Chronic wounds in people with diabetes are the leading cause of nontraumatic lower limb amputation because existing treatments cannot overcome the obstacles to healing, such as chronic inflammation, abnormal skin cell functions and delayed growth of new blood vessels.
Jianjun Guan, professor of mechanical engineering & materials science in the McKelvey School of Engineering at Washington University in St. Louis, is developing a new wound dressing to overcome those obstacles and lead to faster wound healing in those with diabetes with a four-year, $1.8 million grant from the National Institutes of Health. The work builds on prior research published in Science Advances in 2021.
To overcome the obstacles, Guan and his team will control the transforming growth factor beta 1 (TGFß1)/p38 pathway using a new wound dressing.
The wound dressing is composed of a water-based hydrogel and a peptide-based TGFß receptor inhibitor. The dressing, which is liquid when applied to the wound and solid at body temperature, would gradually release the inhibitor to block the TGFß1/p38 pathway to decrease tissue inflammation and improve migration of healthy skin cells to the wound, which would lead to growth of new blood vessels. In addition, the hydrogel in the wound dressing would scavenge reactive oxygen species in the wounds, further decreasing inflammation.
In early experiments, Guan and his team found no difference in healing when the wound dressing was applied to wounds on normal mice. However, when they applied it to wounds on diabetic mice, they saw a big improvement.
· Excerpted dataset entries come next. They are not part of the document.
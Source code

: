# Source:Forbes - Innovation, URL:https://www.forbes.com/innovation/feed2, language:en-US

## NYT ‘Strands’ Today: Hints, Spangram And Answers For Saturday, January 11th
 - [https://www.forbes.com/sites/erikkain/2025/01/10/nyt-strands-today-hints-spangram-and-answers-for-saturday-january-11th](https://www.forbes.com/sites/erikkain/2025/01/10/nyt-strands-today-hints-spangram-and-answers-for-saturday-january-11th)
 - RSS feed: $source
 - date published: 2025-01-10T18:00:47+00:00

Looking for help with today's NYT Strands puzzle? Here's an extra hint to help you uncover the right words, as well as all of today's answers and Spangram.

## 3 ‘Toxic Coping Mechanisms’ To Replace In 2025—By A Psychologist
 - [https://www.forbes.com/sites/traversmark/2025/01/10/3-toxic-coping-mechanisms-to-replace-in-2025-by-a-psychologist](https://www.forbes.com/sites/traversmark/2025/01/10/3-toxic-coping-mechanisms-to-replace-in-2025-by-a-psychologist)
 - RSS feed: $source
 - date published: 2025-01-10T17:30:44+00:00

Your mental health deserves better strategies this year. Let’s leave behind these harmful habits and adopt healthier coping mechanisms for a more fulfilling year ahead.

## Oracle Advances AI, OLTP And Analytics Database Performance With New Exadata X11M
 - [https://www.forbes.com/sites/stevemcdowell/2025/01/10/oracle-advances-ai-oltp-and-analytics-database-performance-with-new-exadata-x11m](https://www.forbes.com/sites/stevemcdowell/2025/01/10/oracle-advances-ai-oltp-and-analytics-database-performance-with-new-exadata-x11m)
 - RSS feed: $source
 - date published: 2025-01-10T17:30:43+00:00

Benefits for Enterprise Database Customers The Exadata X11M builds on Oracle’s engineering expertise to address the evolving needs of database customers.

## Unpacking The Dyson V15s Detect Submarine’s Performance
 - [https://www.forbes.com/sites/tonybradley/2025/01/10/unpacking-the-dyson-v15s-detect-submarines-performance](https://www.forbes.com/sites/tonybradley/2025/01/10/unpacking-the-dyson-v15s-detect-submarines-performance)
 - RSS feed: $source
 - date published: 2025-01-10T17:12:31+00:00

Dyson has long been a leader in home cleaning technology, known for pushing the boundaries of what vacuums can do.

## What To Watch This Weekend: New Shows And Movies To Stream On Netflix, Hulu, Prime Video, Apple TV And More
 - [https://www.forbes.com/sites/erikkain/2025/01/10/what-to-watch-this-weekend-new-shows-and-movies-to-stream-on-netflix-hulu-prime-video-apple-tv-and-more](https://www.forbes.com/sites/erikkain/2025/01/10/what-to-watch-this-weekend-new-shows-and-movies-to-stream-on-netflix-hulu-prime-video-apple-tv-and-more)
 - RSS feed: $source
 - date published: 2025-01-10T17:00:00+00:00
After applying a single dose of the wound dressing into wounds in young diabetic mice, the wounds completely closed at day 14. Wounds that were treated only with the hydrogel or were untreated were reduced to roughly half of their original size.
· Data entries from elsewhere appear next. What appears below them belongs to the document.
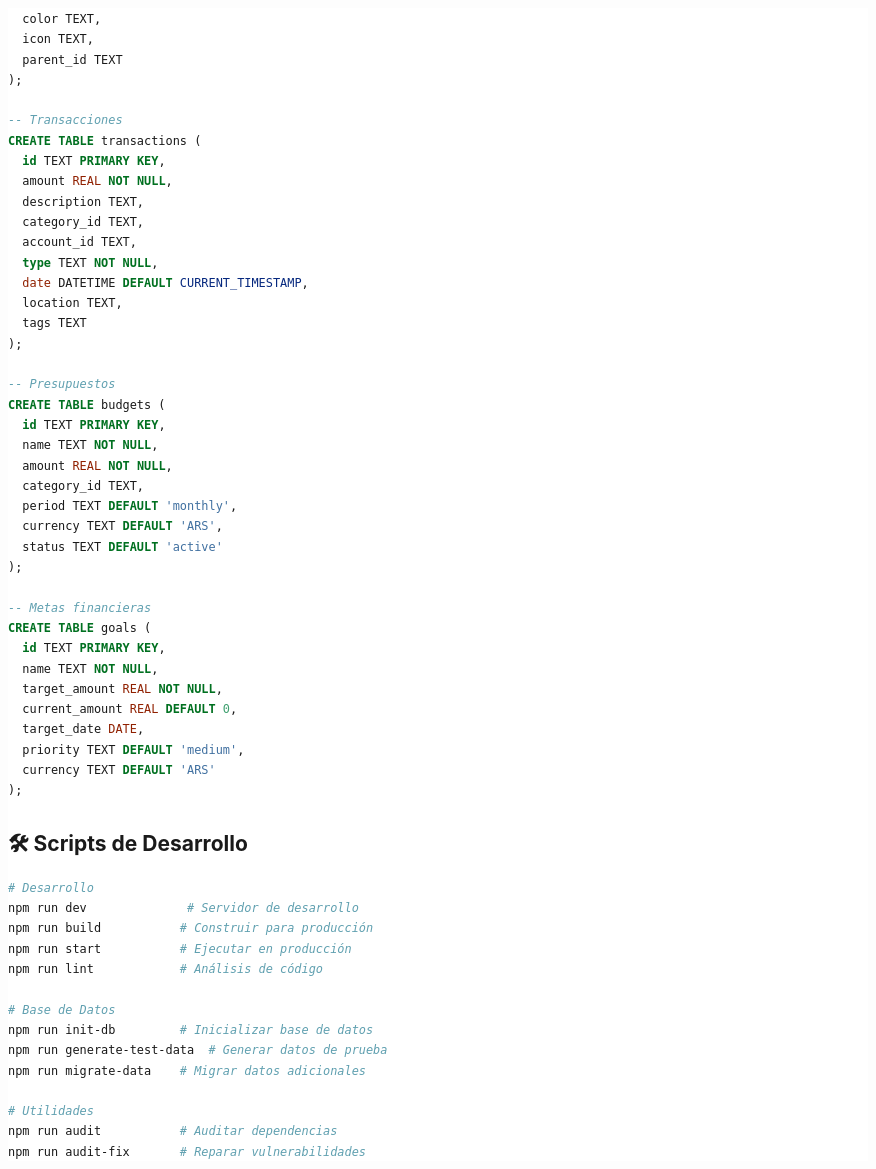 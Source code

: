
 ```sql
  color TEXT,
  icon TEXT,
  parent_id TEXT
);

-- Transacciones
CREATE TABLE transactions (
  id TEXT PRIMARY KEY,
  amount REAL NOT NULL,
  description TEXT,
  category_id TEXT,
  account_id TEXT,
  type TEXT NOT NULL,
  date DATETIME DEFAULT CURRENT_TIMESTAMP,
  location TEXT,
  tags TEXT
);

-- Presupuestos
CREATE TABLE budgets (
  id TEXT PRIMARY KEY,
  name TEXT NOT NULL,
  amount REAL NOT NULL,
  category_id TEXT,
  period TEXT DEFAULT 'monthly',
  currency TEXT DEFAULT 'ARS',
  status TEXT DEFAULT 'active'
);

-- Metas financieras
CREATE TABLE goals (
  id TEXT PRIMARY KEY,
  name TEXT NOT NULL,
  target_amount REAL NOT NULL,
  current_amount REAL DEFAULT 0,
  target_date DATE,
  priority TEXT DEFAULT 'medium',
  currency TEXT DEFAULT 'ARS'
);
```

## 🛠️ Scripts de Desarrollo

```bash
# Desarrollo
npm run dev              # Servidor de desarrollo
npm run build           # Construir para producción
npm run start           # Ejecutar en producción
npm run lint            # Análisis de código

# Base de Datos
npm run init-db         # Inicializar base de datos
npm run generate-test-data  # Generar datos de prueba
npm run migrate-data    # Migrar datos adicionales

# Utilidades
npm run audit           # Auditar dependencias
npm run audit-fix       # Reparar vulnerabilidades
```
“We were surprised to find that the wound dressing worked only in high-glucose conditions, indicating that the wound dressing has different mechanism of action in the diabetic and non-diabetic wounds,” he said.
Going forward, Guan and his team will test the gel on aged mice that are the equivalent of a 65-year-old human.
“For wound healing, skin cells have to migrate from the healthy part of the skin to the wound, and aging can delay the migration process,” he said. “We hypothesize that the wound dressing will lead to accelerated healing in the older mice as well as the young mice.”
Liang Ma, associate professor of dermatology, and Mohamed Zayed, MD, PhD, associate professor of surgery and of radiology, both at Washington University School of Medicine, are co-investigators of this project.